▶ **Items from a dataset**
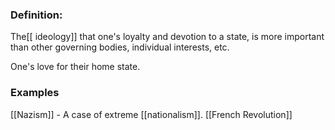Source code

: ### Definition:
The[[ ideology]] that one's loyalty and devotion to a state, is more important than other governing bodies, individual interests, etc.

One's love for their home state.

### Examples
[[Nazism]] - A case of extreme [[nationalism]]. 
[[French Revolution]]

▶ **Work required**
What is needed is an exact copy of the entries above, with no images in it.

▶ **Exercise output**
Source code

: ### Definition:
The[[ ideology]] that one's loyalty and devotion to a state, is more important than other governing bodies, individual interests, etc.

One's love for their home state.

### Examples
[[Nazism]] - A case of extreme [[nationalism]]. 
[[French Revolution]]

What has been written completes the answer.